DOI:10.1136/emj.2008.067801
PMID:19625554
Abstract

OBJECTIVES

Etomidate is used widely for rapid sequence induction (RSI) of anaesthesia in the emergency department (ED) as a result of its relative cardiovascular stability. There is concern over possible adrenal suppression and also that outcomes could be worse than in patients given other induction drugs. This possible association has not been studied in ED patients undergoing RSI.

METHODS

525 consecutive patients who underwent RSI in the ED and were subsequently admitted to an intensive care unit (ICU) were reviewed.
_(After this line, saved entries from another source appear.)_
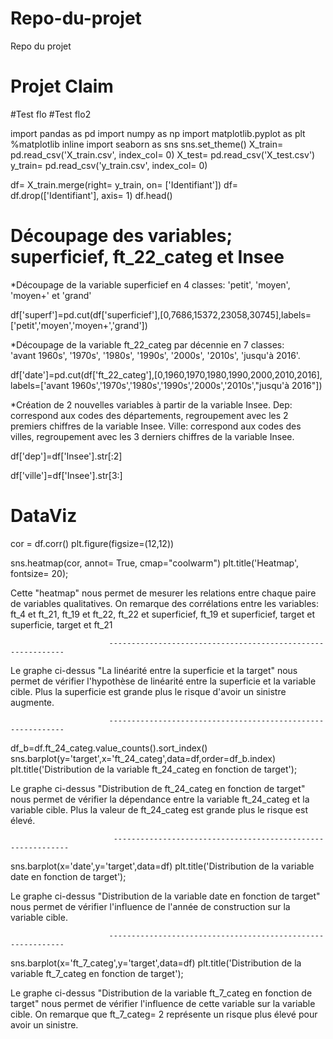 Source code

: # Repo-du-projet
Repo du projet
# Projet Claim
#Test flo
#Test flo2


import pandas as pd
import numpy as np
import matplotlib.pyplot as plt
%matplotlib inline 
import seaborn as sns
sns.set_theme()
X_train= pd.read_csv('X_train.csv', index_col= 0)
X_test= pd.read_csv('X_test.csv')
y_train= pd.read_csv('y_train.csv', index_col= 0)

df= X_train.merge(right= y_train, on= ['Identifiant'])
df= df.drop(['Identifiant'], axis= 1)
df.head()

#            Découpage des variables; superficief, ft_22_categ et Insee

*Découpage de la variable superficief en 4 classes: 'petit', 'moyen', 'moyen+' et 'grand'

df['superf']=pd.cut(df['superficief'],[0,7686,15372,23058,30745],labels=['petit','moyen','moyen+','grand'])

*Découpage de la variable ft_22_categ par décennie en 7 classes:  
'avant 1960s', '1970s', '1980s', '1990s', '2000s', '2010s', 'jusqu'à 2016'.

df['date']=pd.cut(df['ft_22_categ'],[0,1960,1970,1980,1990,2000,2010,2016],
                  labels=['avant 1960s','1970s','1980s','1990s','2000s','2010s',"jusqu'à 2016"])

*Création de 2 nouvelles variables à partir de la variable Insee.
           Dep: correspond aux codes des départements, regroupement avec les 2 premiers chiffres de la variable Insee.
           Ville: correspond aux codes des villes, regroupement avec les 3 derniers chiffres de la variable Insee.
      

df['dep']=df['Insee'].str[:2]

df['ville']=df['Insee'].str[3:]

#                                               DataViz

cor = df.corr()
plt.figure(figsize=(12,12))

sns.heatmap(cor, annot= True, cmap="coolwarm")
plt.title('Heatmap', fontsize= 20);

Cette "heatmap" nous permet de mesurer les relations entre chaque paire de variables qualitatives.
On remarque des corrélations entre les variables: ft_4 et ft_21, ft_19 et ft_22, ft_22 et superficief, ft_19 et superficief, target et superficie, target et ft_21


                          ------------------------------------------------------------




Le graphe ci-dessus "La linéarité entre la superficie et la target" nous permet de vérifier l'hypothèse de linéarité entre la superficie et la variable cible.
Plus la superficie est grande plus le risque d'avoir un sinistre augmente.

                          ------------------------------------------------------------

df_b=df.ft_24_categ.value_counts().sort_index()
sns.barplot(y='target',x='ft_24_categ',data=df,order=df_b.index)
plt.title('Distribution de la variable ft_24_categ en fonction de target');


Le graphe ci-dessus "Distribution de ft_24_categ en fonction de target" nous permet de vérifier la dépendance entre la variable ft_24_categ et la variable cible.
Plus la valeur de ft_24_categ est grande plus le risque est élevé.

                           ------------------------------------------------------------

sns.barplot(x='date',y='target',data=df)
plt.title('Distribution de la variable date en fonction de target');

Le graphe ci-dessus "Distribution de la variable date en fonction de target" nous permet de vérifier l'influence de l'année de construction sur la variable cible.  

                          ------------------------------------------------------------

sns.barplot(x='ft_7_categ',y='target',data=df)
plt.title('Distribution de la variable ft_7_categ en fonction de target');

Le graphe ci-dessus "Distribution de la variable ft_7_categ en fonction de target" nous permet de vérifier l'influence de cette variable sur la variable cible.
On remarque que ft_7_categ= 2 représente un risque plus élevé pour avoir un sinistre.
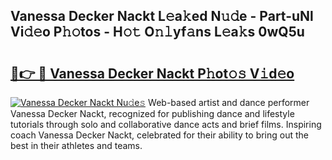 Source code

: ## Vanessa Decker Nackt L𝚎a𝚔ed N𝚞𝚍e - Part-uNl Vi𝚍𝚎o P𝚑𝚘tos - H𝚘𝚝 O𝚗𝚕yf𝚊ns L𝚎a𝚔s 0wQ5u

# <h2><a href="http://kf5u8w.oniu.top/?m=Vanessa+Decker+Nackt">🔗👉 🔴 Vanessa Decker Nackt P𝚑ot𝚘𝚜 V𝚒d𝚎o</a></h2>

[![Vanessa Decker Nackt Nu𝚍e𝚜](https://i.imgur.com/0qMVB7G.gif)](http://kf5u8w.oniu.top/?m=Vanessa+Decker+Nackt)
Web-based artist and dance performer Vanessa Decker Nackt, recognized for publishing dance and lifestyle tutorials through solo and collaborative dance acts and brief films. Inspiring coach Vanessa Decker Nackt, celebrated for their ability to bring out the best in their athletes and teams.  
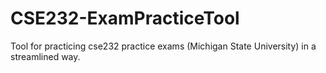 # CSE232-ExamPracticeTool
Tool for practicing cse232 practice exams (Michigan State University) in a streamlined way.
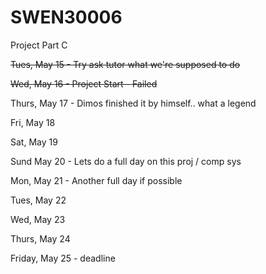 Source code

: # SWEN30006
Project Part C

<strike> Tues, May 15 - Try ask tutor what we're supposed to do </strike>

<strike> Wed, May 16 - Project Start - Failed </strike>

Thurs, May 17 - Dimos finished it by himself.. what a legend

Fri, May 18

Sat, May 19 

Sund May 20 - Lets do a full day on this proj / comp sys

Mon, May 21 - Another full day if possible

Tues, May 22 

Wed, May 23

Thurs, May 24

Friday, May 25 - deadline

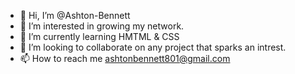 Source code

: - 👋 Hi, I’m @Ashton-Bennett
- 👀 I’m interested in growing my network. 
- 🌱 I’m currently learning HMTML & CSS 
- 💞️ I’m looking to collaborate on any project that sparks an intrest. 
- 📫 How to reach me ashtonbennett801@gmail.com

<!---
Ashton-Bennett/Ashton-Bennett is a ✨ special ✨ repository because its `README.md` (this file) appears on your GitHub profile.
You can click the Preview link to take a look at your changes.
--->
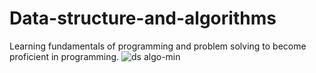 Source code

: # Data-structure-and-algorithms
Learning fundamentals of programming and problem solving to become proficient in programming.
![ds algo-min](https://github.com/pranshulmashta/Data-structure-and-algorithms/assets/143686778/22105ea5-87b6-4dca-8b23-aee20b2c091c)

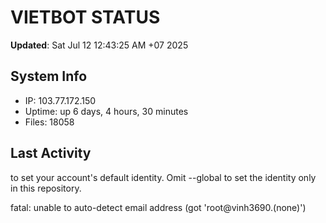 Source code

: # VIETBOT STATUS
**Updated**: Sat Jul 12 12:43:25 AM +07 2025

## System Info
- IP: 103.77.172.150
- Uptime: up 6 days, 4 hours, 30 minutes
- Files: 18058

## Last Activity

to set your account's default identity.
Omit --global to set the identity only in this repository.

fatal: unable to auto-detect email address (got 'root@vinh3690.(none)')
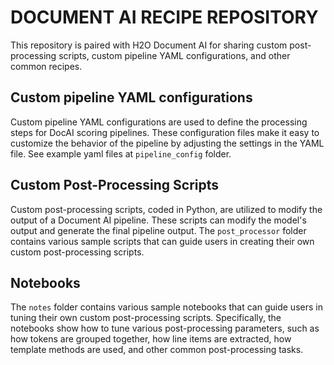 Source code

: # DOCUMENT AI RECIPE REPOSITORY

This repository is paired with H2O Document AI for sharing custom post-processing scripts, custom pipeline YAML configurations, and other common recipes.


## Custom pipeline YAML configurations
Custom pipeline YAML configurations are used to define the processing steps for DocAI scoring pipelines. These configuration files make it easy to customize the behavior of the pipeline by adjusting the settings in the YAML file. See example yaml files at `pipeline_config` folder.


## Custom Post-Processing Scripts
Custom post-processing scripts, coded in Python, are utilized to modify the output of a Document AI pipeline. These scripts can modify the model's output and generate the final pipeline output. The `post_processor` folder contains various sample scripts that can guide users in creating their own custom post-processing scripts.

## Notebooks
The `notes` folder contains various sample notebooks that can guide users in tuning their own custom post-processing scripts. Specifically, the notebooks show how to tune various post-processing parameters, such as how tokens are grouped together, how line items are extracted, how template methods are used, and other common post-processing tasks.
The following information was retrieved from the records: induction drug use; incidence of hypotension and vasopressor administration at induction; acute physiology and chronic health evaluation (APACHE) II severity of illness and predicted mortality; and ICU and hospital outcome. The choice of induction drug was not controlled but was at the discretion of the attending clinicians.

RESULTS

The numbers of patients given an induction drug were 184 etomidate, 306 thiopental and 35 propofol. Patients given etomidate were older and sicker than those given thiopental or propofol. Mortality appeared greater with etomidate but there was no difference when outcome was related to pre-existing risk. Age, APACHE II score and presenting diagnosis were independent predictors of hospital mortality, but etomidate use was not.

CONCLUSION

Induction drug was not related to patient outcome in this cohort of patients. The risks of developing hypotension and receiving a vasopressor at induction were greatest with propofol. Emergency physicians should choose an induction drug based on individual patient circumstances, rather than being solely concerned about adrenal suppression.

摘要

目的

依托咪酯因其相对的心血管稳定性,在急诊科(ED)被广泛用于麻醉快速顺序诱导(RSI)。人们担心其可能导致肾上腺抑制,并且其效果可能比使用其他诱导药物的患者更差。这种可能的关联尚未在接受RSI的ED患者中进行研究。

方法

回顾了525例在ED接受RSI并随后入住重症监护病房(ICU)的连续患者。从记录中获取以下信息:诱导药物的使用;诱导时低血压的发生率和血管升压药的使用情况;急性生理学与慢性健康状况评估(APACHE)II疾病严重程度和预测死亡率;以及ICU和医院结局。诱导药物的选择未受控制,由主治医生自行决定。

结果

接受诱导药物的患者人数分别为184例使用依托咪酯、306例使用硫喷妥钠和35例使用丙泊酚。使用依托咪酯的患者比使用硫喷妥钠或丙泊酚的患者年龄更大且病情更严重。依托咪酯组的死亡率似乎更高,但与既往风险相关的结局并无差异。年龄、APACHE II评分和就诊诊断是医院死亡率的独立预测因素,但依托咪酯的使用并非如此。

结论

在这组患者中,诱导药物与患者结局无关。诱导时发生低血压和接受血管升压药的风险在丙泊酚组中最高。急诊医生应根据患者个体情况选择诱导药物,而不仅仅是担心肾上腺抑制。